■ TRY IT ■
Bring together every line in the data that includes "ในกรณ".

┌─ DATA

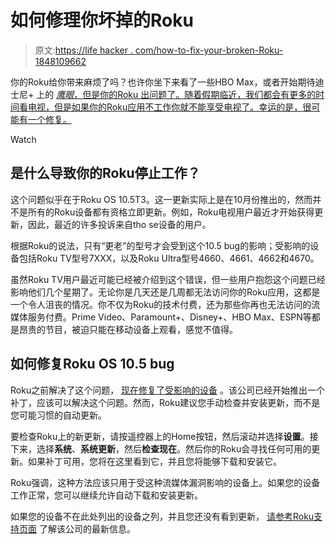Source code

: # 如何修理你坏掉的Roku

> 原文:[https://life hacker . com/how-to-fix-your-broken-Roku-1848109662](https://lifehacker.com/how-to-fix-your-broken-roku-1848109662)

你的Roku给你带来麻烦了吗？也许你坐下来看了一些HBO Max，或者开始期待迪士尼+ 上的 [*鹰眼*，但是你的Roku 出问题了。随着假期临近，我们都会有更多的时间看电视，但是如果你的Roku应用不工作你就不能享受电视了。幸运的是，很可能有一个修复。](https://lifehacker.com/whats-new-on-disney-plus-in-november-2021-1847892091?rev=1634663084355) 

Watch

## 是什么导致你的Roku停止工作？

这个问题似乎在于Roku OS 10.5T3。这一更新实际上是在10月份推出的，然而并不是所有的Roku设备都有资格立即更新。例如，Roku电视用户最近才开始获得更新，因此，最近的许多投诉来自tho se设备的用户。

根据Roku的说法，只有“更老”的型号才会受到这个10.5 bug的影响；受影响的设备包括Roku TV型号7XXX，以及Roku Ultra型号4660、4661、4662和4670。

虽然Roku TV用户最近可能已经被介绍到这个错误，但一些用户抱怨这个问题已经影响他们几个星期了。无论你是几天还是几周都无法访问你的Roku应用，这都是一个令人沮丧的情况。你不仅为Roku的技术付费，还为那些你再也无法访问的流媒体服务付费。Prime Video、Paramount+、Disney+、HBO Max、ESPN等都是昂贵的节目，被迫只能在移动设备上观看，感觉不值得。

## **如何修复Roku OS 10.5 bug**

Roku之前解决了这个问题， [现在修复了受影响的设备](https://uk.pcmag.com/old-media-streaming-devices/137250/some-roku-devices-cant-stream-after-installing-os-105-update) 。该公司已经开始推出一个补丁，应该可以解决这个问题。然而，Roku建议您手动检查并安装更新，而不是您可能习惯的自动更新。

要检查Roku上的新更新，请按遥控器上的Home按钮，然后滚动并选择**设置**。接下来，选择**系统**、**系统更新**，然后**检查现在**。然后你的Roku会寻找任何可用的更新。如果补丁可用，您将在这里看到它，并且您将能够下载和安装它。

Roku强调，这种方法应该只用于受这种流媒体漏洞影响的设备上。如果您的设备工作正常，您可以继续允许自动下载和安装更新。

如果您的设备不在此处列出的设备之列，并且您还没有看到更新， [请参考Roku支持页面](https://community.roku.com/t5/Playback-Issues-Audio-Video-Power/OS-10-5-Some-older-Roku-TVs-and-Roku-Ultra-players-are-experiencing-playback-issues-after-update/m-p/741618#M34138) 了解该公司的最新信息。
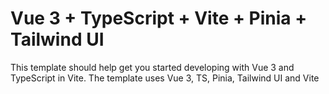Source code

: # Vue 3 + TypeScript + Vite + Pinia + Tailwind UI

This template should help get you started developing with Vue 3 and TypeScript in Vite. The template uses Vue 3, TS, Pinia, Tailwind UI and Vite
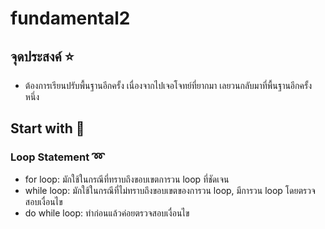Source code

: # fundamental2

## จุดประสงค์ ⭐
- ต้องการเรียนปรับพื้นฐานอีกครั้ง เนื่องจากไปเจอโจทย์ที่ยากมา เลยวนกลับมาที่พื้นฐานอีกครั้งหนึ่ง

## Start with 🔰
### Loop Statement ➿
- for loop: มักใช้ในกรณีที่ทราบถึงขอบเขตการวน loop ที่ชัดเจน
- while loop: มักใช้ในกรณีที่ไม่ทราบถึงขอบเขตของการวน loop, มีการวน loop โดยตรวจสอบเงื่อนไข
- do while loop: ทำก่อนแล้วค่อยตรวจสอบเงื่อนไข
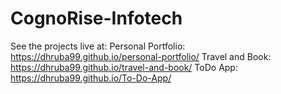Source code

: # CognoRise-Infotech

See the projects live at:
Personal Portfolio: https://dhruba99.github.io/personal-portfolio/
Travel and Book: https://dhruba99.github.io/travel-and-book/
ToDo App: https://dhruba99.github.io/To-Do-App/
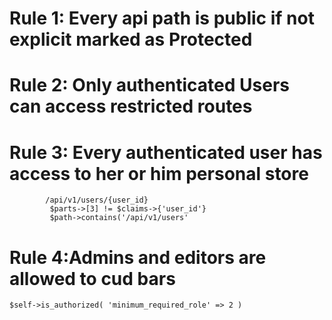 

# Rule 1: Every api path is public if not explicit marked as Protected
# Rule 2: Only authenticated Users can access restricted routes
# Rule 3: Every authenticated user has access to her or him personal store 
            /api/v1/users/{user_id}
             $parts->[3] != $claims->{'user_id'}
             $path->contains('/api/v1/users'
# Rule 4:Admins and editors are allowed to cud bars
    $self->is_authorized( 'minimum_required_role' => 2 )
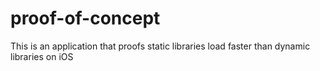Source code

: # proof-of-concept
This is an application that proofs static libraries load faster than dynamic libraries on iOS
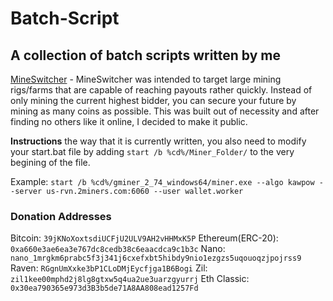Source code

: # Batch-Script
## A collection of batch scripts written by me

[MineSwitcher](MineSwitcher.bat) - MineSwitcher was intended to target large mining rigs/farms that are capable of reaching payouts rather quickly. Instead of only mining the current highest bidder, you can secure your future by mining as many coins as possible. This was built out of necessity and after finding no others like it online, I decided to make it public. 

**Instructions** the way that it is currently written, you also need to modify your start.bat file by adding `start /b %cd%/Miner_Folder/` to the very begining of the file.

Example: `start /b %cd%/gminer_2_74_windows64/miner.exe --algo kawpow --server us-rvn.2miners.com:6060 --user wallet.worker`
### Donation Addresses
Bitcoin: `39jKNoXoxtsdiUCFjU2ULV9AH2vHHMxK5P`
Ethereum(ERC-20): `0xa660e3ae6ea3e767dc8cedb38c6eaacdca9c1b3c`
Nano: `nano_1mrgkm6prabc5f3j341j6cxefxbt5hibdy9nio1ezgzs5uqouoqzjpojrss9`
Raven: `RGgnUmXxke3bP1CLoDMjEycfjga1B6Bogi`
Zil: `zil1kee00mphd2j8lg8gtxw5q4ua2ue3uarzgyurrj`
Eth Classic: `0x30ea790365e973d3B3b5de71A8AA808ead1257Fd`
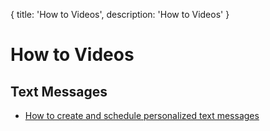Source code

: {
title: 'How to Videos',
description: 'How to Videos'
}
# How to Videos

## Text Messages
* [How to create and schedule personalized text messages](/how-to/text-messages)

└─

■ COMPLETED EXERCISE ■
- for loop: มักใช้ในกรณีที่ทราบถึงขอบเขตการวน loop ที่ชัดเจน
- while loop: มักใช้ในกรณีที่ไม่ทราบถึงขอบเขตของการวน loop, มีการวน loop โดยตรวจสอบเงื่อนไข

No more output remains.